### ASSIGNMENT
Scan the entries for the word "core", and copy every line where it appears.

[SUPPLIED RECORDS]

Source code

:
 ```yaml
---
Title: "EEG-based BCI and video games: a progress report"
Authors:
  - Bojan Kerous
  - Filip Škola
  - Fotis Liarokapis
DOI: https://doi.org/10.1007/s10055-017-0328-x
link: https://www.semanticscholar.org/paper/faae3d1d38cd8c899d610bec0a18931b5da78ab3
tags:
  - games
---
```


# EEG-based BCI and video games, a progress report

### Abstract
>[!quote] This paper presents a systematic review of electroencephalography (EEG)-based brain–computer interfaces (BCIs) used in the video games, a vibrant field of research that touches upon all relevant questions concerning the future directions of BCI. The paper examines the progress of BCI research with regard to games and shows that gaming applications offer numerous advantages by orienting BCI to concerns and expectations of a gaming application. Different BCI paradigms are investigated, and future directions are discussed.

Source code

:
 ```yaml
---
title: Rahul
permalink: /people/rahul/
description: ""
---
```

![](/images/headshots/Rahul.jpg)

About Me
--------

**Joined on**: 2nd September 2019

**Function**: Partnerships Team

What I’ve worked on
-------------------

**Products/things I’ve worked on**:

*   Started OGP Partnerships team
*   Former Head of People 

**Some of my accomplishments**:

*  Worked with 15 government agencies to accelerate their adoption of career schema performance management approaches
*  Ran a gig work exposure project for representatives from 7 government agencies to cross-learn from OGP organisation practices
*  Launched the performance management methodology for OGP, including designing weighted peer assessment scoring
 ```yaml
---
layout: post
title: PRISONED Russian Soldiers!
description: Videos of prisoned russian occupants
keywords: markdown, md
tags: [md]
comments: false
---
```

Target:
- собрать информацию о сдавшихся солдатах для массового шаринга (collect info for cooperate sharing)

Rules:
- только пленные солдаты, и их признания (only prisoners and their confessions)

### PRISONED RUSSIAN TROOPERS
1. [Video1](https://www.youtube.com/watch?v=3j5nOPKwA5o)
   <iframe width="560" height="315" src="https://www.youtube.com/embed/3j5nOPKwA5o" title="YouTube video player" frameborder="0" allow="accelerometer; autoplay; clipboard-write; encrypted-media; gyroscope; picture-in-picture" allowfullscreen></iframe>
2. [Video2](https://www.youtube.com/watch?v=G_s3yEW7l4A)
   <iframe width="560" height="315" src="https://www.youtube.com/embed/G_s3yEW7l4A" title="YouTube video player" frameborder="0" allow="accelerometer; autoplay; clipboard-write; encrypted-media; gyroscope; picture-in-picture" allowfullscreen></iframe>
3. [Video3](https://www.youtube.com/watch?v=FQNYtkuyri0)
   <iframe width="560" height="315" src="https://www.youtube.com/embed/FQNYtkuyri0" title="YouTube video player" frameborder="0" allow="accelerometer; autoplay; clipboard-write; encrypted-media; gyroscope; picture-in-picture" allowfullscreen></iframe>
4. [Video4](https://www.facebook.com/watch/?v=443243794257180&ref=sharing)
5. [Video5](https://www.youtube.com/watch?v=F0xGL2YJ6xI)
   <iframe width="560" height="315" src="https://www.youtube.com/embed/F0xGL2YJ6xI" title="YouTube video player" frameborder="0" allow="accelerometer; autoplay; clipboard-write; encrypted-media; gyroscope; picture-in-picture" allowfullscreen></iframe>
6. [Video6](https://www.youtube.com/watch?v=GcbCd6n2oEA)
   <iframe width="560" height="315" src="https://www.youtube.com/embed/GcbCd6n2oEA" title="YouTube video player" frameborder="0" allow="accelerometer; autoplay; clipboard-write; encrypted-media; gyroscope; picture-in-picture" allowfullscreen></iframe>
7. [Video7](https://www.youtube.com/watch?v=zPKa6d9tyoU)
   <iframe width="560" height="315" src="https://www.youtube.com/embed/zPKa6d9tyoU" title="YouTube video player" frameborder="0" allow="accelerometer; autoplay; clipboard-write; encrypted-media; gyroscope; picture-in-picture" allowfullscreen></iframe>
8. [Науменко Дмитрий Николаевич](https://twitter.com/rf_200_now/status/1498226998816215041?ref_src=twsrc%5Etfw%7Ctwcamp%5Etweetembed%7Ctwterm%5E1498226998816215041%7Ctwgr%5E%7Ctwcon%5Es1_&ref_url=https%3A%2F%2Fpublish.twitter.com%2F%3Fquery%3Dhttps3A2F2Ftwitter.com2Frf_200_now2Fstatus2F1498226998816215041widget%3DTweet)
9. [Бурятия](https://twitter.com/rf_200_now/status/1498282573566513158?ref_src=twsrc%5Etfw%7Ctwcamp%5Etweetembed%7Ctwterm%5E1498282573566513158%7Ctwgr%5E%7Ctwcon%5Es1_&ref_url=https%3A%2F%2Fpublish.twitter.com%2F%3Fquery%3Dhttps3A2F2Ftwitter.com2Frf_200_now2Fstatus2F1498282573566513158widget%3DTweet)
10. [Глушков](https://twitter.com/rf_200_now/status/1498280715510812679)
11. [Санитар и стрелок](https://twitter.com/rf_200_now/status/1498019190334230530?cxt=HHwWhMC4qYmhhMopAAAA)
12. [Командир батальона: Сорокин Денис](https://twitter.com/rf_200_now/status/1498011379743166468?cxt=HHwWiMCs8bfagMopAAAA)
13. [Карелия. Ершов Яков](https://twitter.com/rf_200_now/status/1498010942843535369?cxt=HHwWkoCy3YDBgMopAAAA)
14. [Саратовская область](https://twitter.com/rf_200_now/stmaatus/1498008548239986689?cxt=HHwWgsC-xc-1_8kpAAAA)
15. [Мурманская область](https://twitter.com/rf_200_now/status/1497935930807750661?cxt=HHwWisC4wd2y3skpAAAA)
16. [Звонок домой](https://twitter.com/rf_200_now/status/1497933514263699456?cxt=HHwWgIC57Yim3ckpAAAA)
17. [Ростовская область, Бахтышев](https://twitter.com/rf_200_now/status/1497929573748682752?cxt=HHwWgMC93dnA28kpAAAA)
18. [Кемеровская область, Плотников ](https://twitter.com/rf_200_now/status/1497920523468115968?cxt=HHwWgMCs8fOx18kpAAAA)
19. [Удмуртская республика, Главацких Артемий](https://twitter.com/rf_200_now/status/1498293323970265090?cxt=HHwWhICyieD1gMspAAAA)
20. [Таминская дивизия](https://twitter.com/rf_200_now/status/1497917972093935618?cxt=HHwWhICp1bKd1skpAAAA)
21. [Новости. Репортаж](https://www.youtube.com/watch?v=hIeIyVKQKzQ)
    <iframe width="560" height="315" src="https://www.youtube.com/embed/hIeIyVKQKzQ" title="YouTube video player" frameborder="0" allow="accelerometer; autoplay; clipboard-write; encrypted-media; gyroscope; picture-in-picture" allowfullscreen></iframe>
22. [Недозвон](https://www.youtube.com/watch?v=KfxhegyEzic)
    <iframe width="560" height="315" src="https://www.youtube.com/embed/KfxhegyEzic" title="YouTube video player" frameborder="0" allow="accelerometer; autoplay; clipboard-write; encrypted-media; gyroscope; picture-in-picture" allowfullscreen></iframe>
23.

[/SUPPLIED RECORDS]
[SUPPLIED RECORDS]

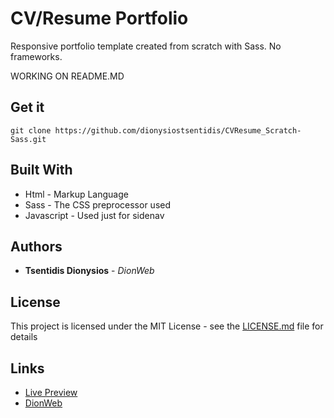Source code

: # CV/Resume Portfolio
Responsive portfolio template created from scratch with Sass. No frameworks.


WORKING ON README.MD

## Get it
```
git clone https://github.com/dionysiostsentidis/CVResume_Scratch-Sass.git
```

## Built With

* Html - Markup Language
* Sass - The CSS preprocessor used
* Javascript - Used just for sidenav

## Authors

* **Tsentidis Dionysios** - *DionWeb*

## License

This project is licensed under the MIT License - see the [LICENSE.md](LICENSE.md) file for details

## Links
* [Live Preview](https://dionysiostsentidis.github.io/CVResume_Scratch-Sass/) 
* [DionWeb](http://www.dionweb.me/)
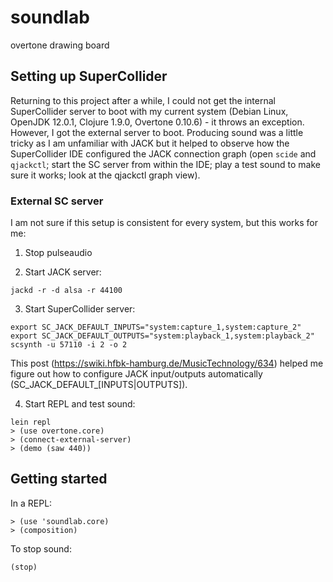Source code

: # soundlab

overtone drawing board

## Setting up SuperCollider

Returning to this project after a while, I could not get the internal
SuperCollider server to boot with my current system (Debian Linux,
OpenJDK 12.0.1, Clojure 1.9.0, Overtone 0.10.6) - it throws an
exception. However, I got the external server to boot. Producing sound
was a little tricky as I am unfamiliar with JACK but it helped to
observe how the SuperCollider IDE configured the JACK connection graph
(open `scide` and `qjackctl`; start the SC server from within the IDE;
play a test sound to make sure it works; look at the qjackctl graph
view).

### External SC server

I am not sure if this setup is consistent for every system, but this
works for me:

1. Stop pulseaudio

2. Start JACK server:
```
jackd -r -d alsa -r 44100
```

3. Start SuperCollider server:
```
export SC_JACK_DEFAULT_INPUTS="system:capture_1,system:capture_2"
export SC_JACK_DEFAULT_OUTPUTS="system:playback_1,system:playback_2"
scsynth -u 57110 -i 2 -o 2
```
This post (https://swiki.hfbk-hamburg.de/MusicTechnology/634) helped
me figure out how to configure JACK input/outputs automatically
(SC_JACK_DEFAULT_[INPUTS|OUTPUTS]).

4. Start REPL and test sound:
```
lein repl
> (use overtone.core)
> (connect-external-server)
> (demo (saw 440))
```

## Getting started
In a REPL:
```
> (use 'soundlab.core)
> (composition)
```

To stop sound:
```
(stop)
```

[/SUPPLIED RECORDS]
[SUPPLIED RECORDS]

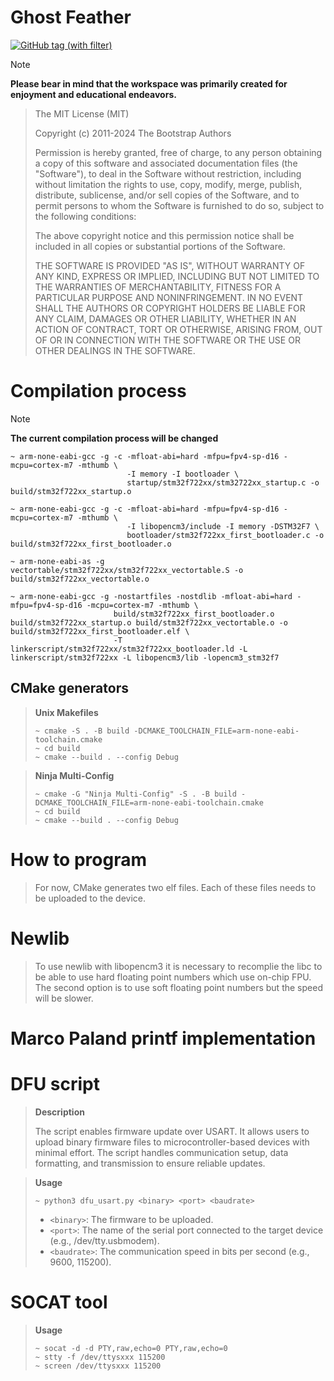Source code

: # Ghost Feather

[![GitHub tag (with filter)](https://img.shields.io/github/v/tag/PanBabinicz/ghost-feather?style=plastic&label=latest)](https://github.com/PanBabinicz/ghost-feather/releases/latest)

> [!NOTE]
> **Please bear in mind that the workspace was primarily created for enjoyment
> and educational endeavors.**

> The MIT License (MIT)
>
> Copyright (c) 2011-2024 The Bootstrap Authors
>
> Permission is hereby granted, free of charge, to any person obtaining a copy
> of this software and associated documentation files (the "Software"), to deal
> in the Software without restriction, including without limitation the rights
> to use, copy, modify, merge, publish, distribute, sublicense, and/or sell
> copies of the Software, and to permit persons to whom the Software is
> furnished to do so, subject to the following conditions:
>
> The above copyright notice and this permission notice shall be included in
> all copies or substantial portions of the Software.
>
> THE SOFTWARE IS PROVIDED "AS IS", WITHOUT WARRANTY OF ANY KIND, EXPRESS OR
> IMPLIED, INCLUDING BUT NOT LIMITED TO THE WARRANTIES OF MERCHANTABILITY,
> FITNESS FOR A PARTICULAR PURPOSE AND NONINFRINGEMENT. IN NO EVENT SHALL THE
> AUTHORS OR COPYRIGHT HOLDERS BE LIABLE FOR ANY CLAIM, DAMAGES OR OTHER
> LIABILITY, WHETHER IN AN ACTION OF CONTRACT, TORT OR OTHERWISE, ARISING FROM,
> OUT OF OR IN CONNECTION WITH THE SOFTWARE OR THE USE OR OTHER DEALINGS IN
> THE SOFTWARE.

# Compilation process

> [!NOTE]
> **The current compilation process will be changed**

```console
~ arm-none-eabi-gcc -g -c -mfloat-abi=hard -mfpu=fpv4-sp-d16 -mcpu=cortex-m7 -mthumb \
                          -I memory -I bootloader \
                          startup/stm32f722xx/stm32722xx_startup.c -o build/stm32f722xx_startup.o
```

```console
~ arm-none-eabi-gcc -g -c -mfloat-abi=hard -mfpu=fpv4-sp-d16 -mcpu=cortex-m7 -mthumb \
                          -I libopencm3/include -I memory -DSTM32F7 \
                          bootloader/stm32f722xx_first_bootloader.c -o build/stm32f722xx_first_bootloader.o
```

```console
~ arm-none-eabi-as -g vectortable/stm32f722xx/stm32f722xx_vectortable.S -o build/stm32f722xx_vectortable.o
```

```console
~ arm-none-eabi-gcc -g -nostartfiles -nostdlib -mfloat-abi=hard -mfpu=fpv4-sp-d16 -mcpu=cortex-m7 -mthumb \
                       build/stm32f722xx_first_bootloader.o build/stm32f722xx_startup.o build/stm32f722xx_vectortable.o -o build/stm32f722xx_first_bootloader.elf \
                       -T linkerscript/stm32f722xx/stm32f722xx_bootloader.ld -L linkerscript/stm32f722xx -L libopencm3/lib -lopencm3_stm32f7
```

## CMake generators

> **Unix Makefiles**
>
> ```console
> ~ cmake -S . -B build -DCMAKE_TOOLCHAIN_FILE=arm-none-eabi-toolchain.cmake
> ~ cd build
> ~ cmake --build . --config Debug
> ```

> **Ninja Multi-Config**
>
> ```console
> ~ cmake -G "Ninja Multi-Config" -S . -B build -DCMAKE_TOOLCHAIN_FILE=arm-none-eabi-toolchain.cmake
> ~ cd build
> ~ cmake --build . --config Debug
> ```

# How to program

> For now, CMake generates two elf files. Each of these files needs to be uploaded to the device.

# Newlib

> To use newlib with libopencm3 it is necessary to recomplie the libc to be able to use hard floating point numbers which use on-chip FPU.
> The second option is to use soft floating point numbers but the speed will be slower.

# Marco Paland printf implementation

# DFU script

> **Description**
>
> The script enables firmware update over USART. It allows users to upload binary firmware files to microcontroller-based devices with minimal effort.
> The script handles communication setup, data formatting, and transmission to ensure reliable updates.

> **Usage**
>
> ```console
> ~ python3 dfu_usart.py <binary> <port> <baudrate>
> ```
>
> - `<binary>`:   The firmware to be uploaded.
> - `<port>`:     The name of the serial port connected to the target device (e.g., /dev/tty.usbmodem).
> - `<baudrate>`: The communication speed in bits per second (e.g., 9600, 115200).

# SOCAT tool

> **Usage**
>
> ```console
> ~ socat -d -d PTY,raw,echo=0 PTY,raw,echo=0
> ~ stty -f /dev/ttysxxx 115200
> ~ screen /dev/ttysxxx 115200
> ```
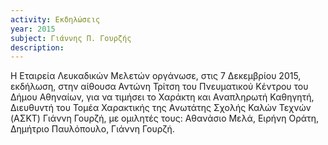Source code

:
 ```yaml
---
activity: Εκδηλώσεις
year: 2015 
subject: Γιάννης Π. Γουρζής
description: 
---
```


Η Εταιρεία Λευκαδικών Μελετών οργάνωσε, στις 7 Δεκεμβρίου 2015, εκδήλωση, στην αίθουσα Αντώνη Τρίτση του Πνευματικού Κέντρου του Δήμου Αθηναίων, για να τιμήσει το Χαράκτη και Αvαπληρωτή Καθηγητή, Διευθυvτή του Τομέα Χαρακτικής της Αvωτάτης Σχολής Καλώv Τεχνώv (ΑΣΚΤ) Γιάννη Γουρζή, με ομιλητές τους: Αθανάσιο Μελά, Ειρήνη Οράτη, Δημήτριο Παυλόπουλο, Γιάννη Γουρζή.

[/SUPPLIED RECORDS]

### ANSWER TO THIS TASK
> (use overtone.core)
> (use 'soundlab.core)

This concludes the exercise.